• Plain-text document sources
[Start of section]

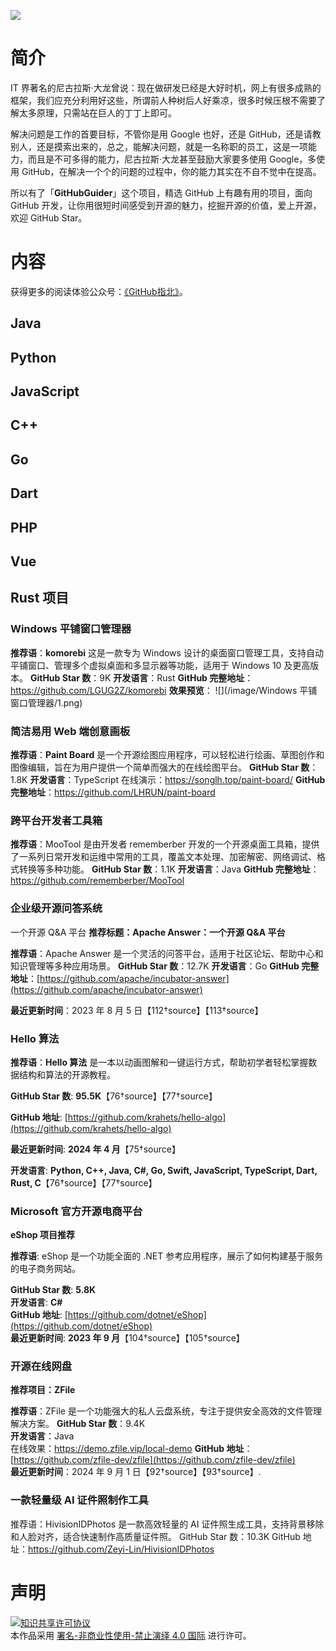 ![](https://smartloong.oss-cn-shanghai.aliyuncs.com/GitHub37.jpeg)

# 简介

IT 界著名的尼古拉斯·大龙曾说：现在做研发已经是大好时机，网上有很多成熟的框架，我们应充分利用好这些，所谓前人种树后人好乘凉，很多时候压根不需要了解太多原理，只需站在巨人的丁丁上即可。

解决问题是工作的首要目标，不管你是用 Google 也好，还是 GitHub，还是请教别人，还是摸索出来的，总之，能解决问题，就是一名称职的员工，这是一项能力，而且是不可多得的能力，尼古拉斯·大龙甚至鼓励大家要多使用 Google，多使用 GitHub，在解决一个个的问题的过程中，你的能力其实在不自不觉中在提高。

所以有了「**GitHubGuider**」这个项目，精选 GitHub 上有趣有用的项目，<!--**每月 28 号**以月刊的形式更新发布，-->面向 GitHub 开发，让你用很短时间感受到开源的魅力，挖掘开源的价值，爱上开源，欢迎 GitHub Star。



<!--
## 目录
### 语言
#### Java
#### Python
#### JavaScript
#### C++
#### Go
#### Dart
### PHP
### Vue


### 算法

### AI

### 工具

### 数据库

### 教程

### 书籍

### 面试
-->
# 内容
获得更多的阅读体验公众号：[《GitHub指北》](https://open.weixin.qq.com/qr/code?username=GitHubGuider)。

## Java
## Python
## JavaScript
## C++
## Go
## Dart
## PHP
## Vue
## Rust 项目

### Windows 平铺窗口管理器

**推荐语**：**komorebi** 这是一款专为 Windows 设计的桌面窗口管理工具，支持自动平铺窗口、管理多个虚拟桌面和多显示器等功能，适用于 Windows 10 及更高版本。
**GitHub Star 数**：9K
**开发语言**：Rust
**GitHub 完整地址**：https://github.com/LGUG2Z/komorebi
**效果预览**：
![](/image/Windows 平铺窗口管理器/1.png)

### 简洁易用 Web 端创意画板
**推荐语**：**Paint Board** 是一个开源绘图应用程序，可以轻松进行绘画、草图创作和图像编辑，旨在为用户提供一个简单而强大的在线绘图平台。
**GitHub Star 数**：1.8K
**开发语言**：TypeScript
在线演示：https://songlh.top/paint-board/
**GitHub 完整地址**：https://github.com/LHRUN/paint-board

### 跨平台开发者工具箱
**推荐语**：MooTool 是由开发者 rememberber 开发的一个开源桌面工具箱，提供了一系列日常开发和运维中常用的工具，覆盖文本处理、加密解密、网络调试、格式转换等多种功能。
**GitHub Star 数**：1.1K
**开发语言**：Java
**GitHub 完整地址**：https://github.com/rememberber/MooTool

### 企业级开源问答系统
一个开源 Q&A 平台
**推荐标题：Apache Answer：一个开源 Q&A 平台**

**推荐语**：Apache Answer 是一个灵活的问答平台，适用于社区论坛、帮助中心和知识管理等多种应用场景。
**GitHub Star 数**：12.7K
**开发语言**：Go
**GitHub 完整地址**：[https://github.com/apache/incubator-answer](https://github.com/apache/incubator-answer)

**最近更新时间**：2023 年 8 月 5 日【112†source】【113†source】

### Hello 算法

**推荐语**：**Hello 算法** 是一本以动画图解和一键运行方式，帮助初学者轻松掌握数据结构和算法的开源教程。

**GitHub Star 数**: **95.5K**【76†source】【77†source】

**GitHub 地址**: [https://github.com/krahets/hello-algo](https://github.com/krahets/hello-algo)

**最近更新时间**: **2024 年 4 月**【75†source】

**开发语言**: **Python, C++, Java, C#, Go, Swift, JavaScript, TypeScript, Dart, Rust, C**【76†source】【77†source】

### Microsoft 官方开源电商平台
**eShop 项目推荐**

**推荐语**: eShop 是一个功能全面的 .NET 参考应用程序，展示了如何构建基于服务的电子商务网站。

**GitHub Star 数**: **5.8K**  
**开发语言**: **C#**  
**GitHub 地址**: [https://github.com/dotnet/eShop](https://github.com/dotnet/eShop)  
**最近更新时间**: **2023 年 9 月**【104†source】【105†source】

### 开源在线网盘
**推荐项目：ZFile**

**推荐语**：ZFile 是一个功能强大的私人云盘系统，专注于提供安全高效的文件管理解决方案。
**GitHub Star 数**：9.4K  
**开发语言**：Java  
在线效果：https://demo.zfile.vip/local-demo
**GitHub 地址**：[https://github.com/zfile-dev/zfile](https://github.com/zfile-dev/zfile)  
**最近更新时间**：2024 年 9 月 1 日【92†source】【93†source】.

### 一款轻量级 AI 证件照制作工具
推荐语：HivisionIDPhotos 是一款高效轻量的 AI 证件照生成工具，支持背景移除和人脸对齐，适合快速制作高质量证件照。
GitHub Star 数：10.3K
GitHub 地址：https://github.com/Zeyi-Lin/HivisionIDPhotos

<!--
| :card_index:                            | :jack_o_lantern:                        | :beer:                                | :fish_cake:                           | :octocat:                             |
| --------------------------------------- | --------------------------------------- | ------------------------------------- | ------------------------------------- | ------------------------------------- |
| [第 5 期](/content/GitHubGuider1.md)   | [第 4 期](/content/GitHubGuider1.md)   | [第 3 期](/content/GitHubGuider1.md) | [第 2 期](/content/GitHubGuider1.md) | [第 1 期](/content/GitHubGuider1.md)  |
-->
# 声明

<a rel="license" href="https://creativecommons.org/licenses/by-nc-nd/4.0/deed.zh"><img alt="知识共享许可协议" style="border-width: 0" src="https://licensebuttons.net/l/by-nc-nd/4.0/88x31.png"></a><br>本作品采用 <a rel="license" href="https://creativecommons.org/licenses/by-nc-nd/4.0/deed.zh">署名-非商业性使用-禁止演绎 4.0 国际</a> 进行许可。

<!--
<a href="mailto:wuxiaolong.me@qq.com">联系我</a>。-->
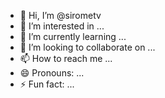 - 👋 Hi, I’m @sirometv
- 👀 I’m interested in ...
- 🌱 I’m currently learning ...
- 💞️ I’m looking to collaborate on ...
- 📫 How to reach me ...
- 😄 Pronouns: ...
- ⚡ Fun fact: ...

<!---
sirometv/sirometv is a ✨ special ✨ repository because its `README.md` (this file) appears on your GitHub profile.
You can click the Preview link to take a look at your changes.
--->
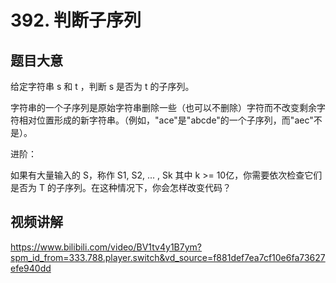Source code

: # 392. 判断子序列

## 题目大意
给定字符串 s 和 t ，判断 s 是否为 t 的子序列。

字符串的一个子序列是原始字符串删除一些（也可以不删除）字符而不改变剩余字符相对位置形成的新字符串。（例如，"ace"是"abcde"的一个子序列，而"aec"不是）。

进阶：

如果有大量输入的 S，称作 S1, S2, ... , Sk 其中 k >= 10亿，你需要依次检查它们是否为 T 的子序列。在这种情况下，你会怎样改变代码？

## 视频讲解
https://www.bilibili.com/video/BV1tv4y1B7ym?spm_id_from=333.788.player.switch&vd_source=f881def7ea7cf10e6fa73627efe940dd
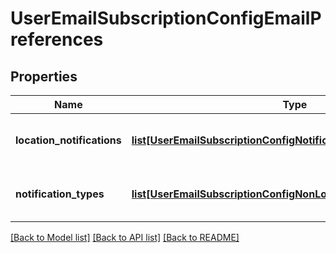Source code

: # UserEmailSubscriptionConfigEmailPreferences

## Properties
Name | Type | Description | Notes
------------ | ------------- | ------------- | -------------
**location_notifications** | [**list[UserEmailSubscriptionConfigNotificationPreferencesLocation]**](UserEmailSubscriptionConfigNotificationPreferencesLocation.md) | notification types related to locations | [optional] 
**notification_types** | [**list[UserEmailSubscriptionConfigNonLocationNotificationTypes]**](UserEmailSubscriptionConfigNonLocationNotificationTypes.md) | notification types not related to locations | [optional] 

[[Back to Model list]](../README.md#documentation-for-models) [[Back to API list]](../README.md#documentation-for-api-endpoints) [[Back to README]](../README.md)


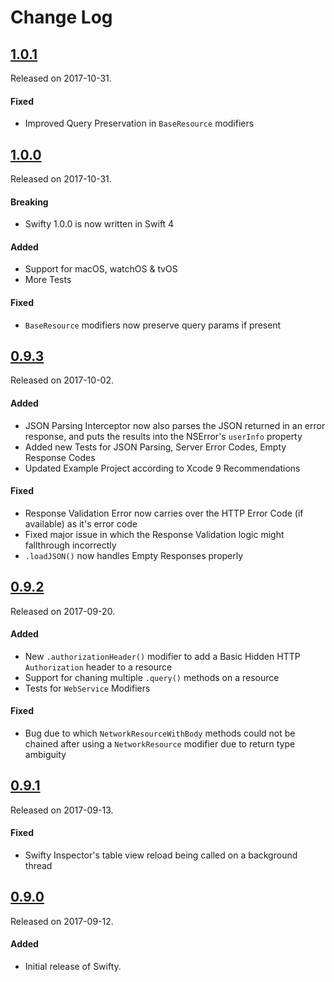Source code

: # Change Log

## [1.0.1](https://github.com/Flipkart/Swifty/releases/tag/1.0.1)
Released on 2017-10-31.

#### Fixed
- Improved Query Preservation in `BaseResource` modifiers

## [1.0.0](https://github.com/Flipkart/Swifty/releases/tag/1.0.0)
Released on 2017-10-31.

#### Breaking
- Swifty 1.0.0 is now written in Swift 4

#### Added
- Support for macOS, watchOS & tvOS
- More Tests

#### Fixed
- `BaseResource` modifiers now preserve query params if present

## [0.9.3](https://github.com/Flipkart/Swifty/releases/tag/0.9.3)
Released on 2017-10-02.

#### Added
- JSON Parsing Interceptor now also parses the JSON returned in an error response, and puts the results into the NSError's `userInfo` property
- Added new Tests for JSON Parsing, Server Error Codes, Empty Response Codes
- Updated Example Project according to Xcode 9 Recommendations

#### Fixed
- Response Validation Error now carries over the HTTP Error Code (if available) as it's error code
- Fixed major issue in which the Response Validation logic might fallthrough incorrectly
- `.loadJSON()` now handles Empty Responses properly

## [0.9.2](https://github.com/Flipkart/Swifty/releases/tag/0.9.2)
Released on 2017-09-20.

#### Added
- New `.authorizationHeader()` modifier to add a Basic Hidden HTTP `Authorization` header to a resource
- Support for chaning multiple `.query()` methods on a resource
- Tests for `WebService` Modifiers

#### Fixed
- Bug due to which `NetworkResourceWithBody` methods could not be chained after using a `NetworkResource` modifier due to return type ambiguity

## [0.9.1](https://github.com/Flipkart/Swifty/releases/tag/0.9.1)
Released on 2017-09-13.

#### Fixed
- Swifty Inspector's table view reload being called on a background thread

## [0.9.0](https://github.com/Flipkart/Swifty/releases/tag/0.9.0)
Released on 2017-09-12.

#### Added
- Initial release of Swifty.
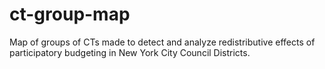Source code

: # ct-group-map
Map of groups of CTs made to detect and analyze redistributive effects of participatory budgeting in New York City Council Districts.
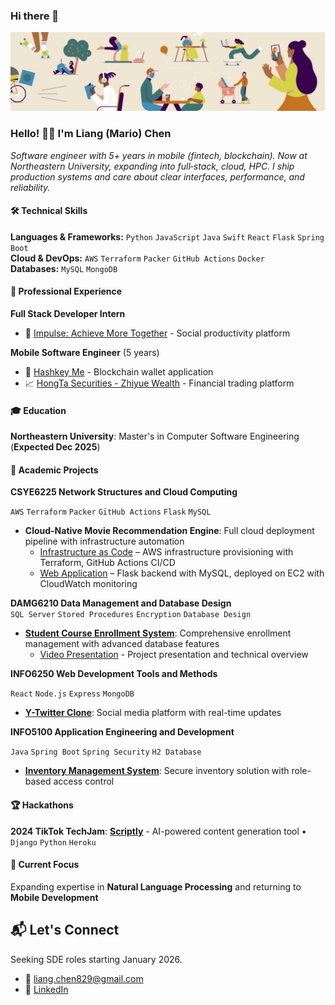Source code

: ### Hi there 👋

<!--
**dexkum-2myzZy-jipzid/dexkum-2myzZy-jipzid** is a ✨ _special_ ✨ repository because its `README.md` (this file) appears on your GitHub profile.

Here are some ideas to get you started:

- 🔭 I’m currently working on ...
- 🌱 I’m currently learning ...
- 👯 I’m looking to collaborate on ...
- 🤔 I’m looking for help with ...
- 💬 Ask me about ...
- 📫 How to reach me: ...
- 😄 Pronouns: ...
- ⚡ Fun fact: ...
-->

![Header](https://github.com/dexkum-2myzZy-jipzid/dexkum-2myzZy-jipzid/blob/main/header.jpeg)

### Hello! 👋🏻 I'm **Liang (Mario) Chen**

_Software engineer with 5+ years in mobile (fintech, blockchain). Now at Northeastern University, expanding into full‑stack, cloud, HPC. I ship production systems and care about clear interfaces, performance, and reliability._

#### 🛠️ Technical Skills

**Languages & Frameworks:** `Python` `JavaScript` `Java` `Swift` `React` `Flask` `Spring Boot`  
**Cloud & DevOps:** `AWS` `Terraform` `Packer` `GitHub Actions` `Docker`  
**Databases:** `MySQL` `MongoDB`

#### 💼 Professional Experience

**Full Stack Developer Intern**

- 🤝 [Impulse: Achieve More Together](https://www.findyourimpulse.com) - Social productivity platform

**Mobile Software Engineer** (5 years)

- 📱 [Hashkey Me](https://me.hashkey.com/zh-CN) - Blockchain wallet application
- 📈 [HongTa Securities - Zhiyue Wealth](https://itunes.apple.com/cn/app/id529436337) - Financial trading platform

#### 🎓 Education

**Northeastern University**: Master's in Computer Software Engineering (**Expected Dec 2025**)

#### 🚀 Academic Projects

**CSYE6225 Network Structures and Cloud Computing**

`AWS` `Terraform` `Packer` `GitHub Actions` `Flask` `MySQL`

- **Cloud-Native Movie Recommendation Engine**: Full cloud deployment pipeline with infrastructure automation
  - [Infrastructure as Code](https://github.com/dexkum-2myzZy-jipzid/cloud-project-terraform-aws-infra) – AWS infrastructure provisioning with Terraform, GitHub Actions CI/CD
  - [Web Application](https://github.com/dexkum-2myzZy-jipzid/cloud-native-web-application) – Flask backend with MySQL, deployed on EC2 with CloudWatch monitoring

**DAMG6210 Data Management and Database Design**  
`SQL Server` `Stored Procedures` `Encryption` `Database Design`

- [**Student Course Enrollment System**](https://github.com/dexkum-2myzZy-jipzid/student-enrollment-system): Comprehensive enrollment management with advanced database features
  - [Video Presentation](https://youtu.be/yBI5mhUKm9g?si=lSQA8FvK2D8IWUwi&t=3037) - Project presentation and technical overview

**INFO6250 Web Development Tools and Methods**

`React` `Node.js` `Express` `MongoDB`

- [**Y-Twitter Clone**](https://github.com/dexkum-2myzZy-jipzid/Y-TwitterClone): Social media platform with real-time updates

**INFO5100 Application Engineering and Development**

`Java` `Spring Boot` `Spring Security` `H2 Database`

- [**Inventory Management System**](https://github.com/dexkum-2myzZy-jipzid/inventory-management-system): Secure inventory solution with role-based access control

#### 🏆 Hackathons

**2024 TikTok TechJam**: [**Scriptly**](https://devpost.com/software/scriptly) - AI-powered content generation tool • `Django` `Python` `Heroku`

#### 🎯 Current Focus

Expanding expertise in **Natural Language Processing** and returning to **Mobile Development**

## 📬 Let's Connect

Seeking SDE roles starting January 2026.

- 📧 <liang.chen829@gmail.com>
- 🔗 [LinkedIn](https://www.linkedin.com/in/liang-chen-0829zzz)
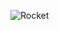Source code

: ![Rocket](https://img1.cgtrader.com/items/818258/c52cb5f977/large/cartoon-rocket-ship-v1-3d-model-low-poly-obj-3ds-fbx-c4d.jpg)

[End of section]

• Exercise goal
If a line in the entries above contains the word "which", copy it.

• Worked solution
- Fixed major issue in which the Response Validation logic might fallthrough incorrectly
- Bug due to which `NetworkResourceWithBody` methods could not be chained after using a `NetworkResource` modifier due to return type ambiguity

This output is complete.